Dataset extract: Begin
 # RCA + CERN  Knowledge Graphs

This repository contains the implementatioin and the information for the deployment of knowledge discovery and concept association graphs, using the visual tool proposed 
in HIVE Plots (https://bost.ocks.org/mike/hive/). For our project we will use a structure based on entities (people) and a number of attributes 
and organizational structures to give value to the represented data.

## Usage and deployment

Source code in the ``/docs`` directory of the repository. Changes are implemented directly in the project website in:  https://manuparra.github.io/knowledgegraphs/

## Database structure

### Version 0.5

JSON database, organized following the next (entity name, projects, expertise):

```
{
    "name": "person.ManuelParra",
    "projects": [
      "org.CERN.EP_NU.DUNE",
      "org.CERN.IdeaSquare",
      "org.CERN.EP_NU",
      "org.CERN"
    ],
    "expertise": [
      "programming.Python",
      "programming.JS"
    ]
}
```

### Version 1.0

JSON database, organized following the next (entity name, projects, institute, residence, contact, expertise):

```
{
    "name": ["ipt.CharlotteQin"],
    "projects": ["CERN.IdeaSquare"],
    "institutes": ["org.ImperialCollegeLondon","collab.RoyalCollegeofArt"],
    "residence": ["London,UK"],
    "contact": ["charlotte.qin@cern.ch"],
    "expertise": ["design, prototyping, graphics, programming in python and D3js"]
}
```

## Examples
Dataset extract: End
▶ _Exercise description_: All that should appear in the response is the run of lines from the first line of the entries through the line containing "### Version 0.5", copied exactly.

▶ _Answer box_:
 # RCA + CERN  Knowledge Graphs

This repository contains the implementatioin and the information for the deployment of knowledge discovery and concept association graphs, using the visual tool proposed 
in HIVE Plots (https://bost.ocks.org/mike/hive/). For our project we will use a structure based on entities (people) and a number of attributes 
and organizational structures to give value to the represented data.

## Usage and deployment

Source code in the ``/docs`` directory of the repository. Changes are implemented directly in the project website in:  https://manuparra.github.io/knowledgegraphs/

## Database structure

### Version 0.5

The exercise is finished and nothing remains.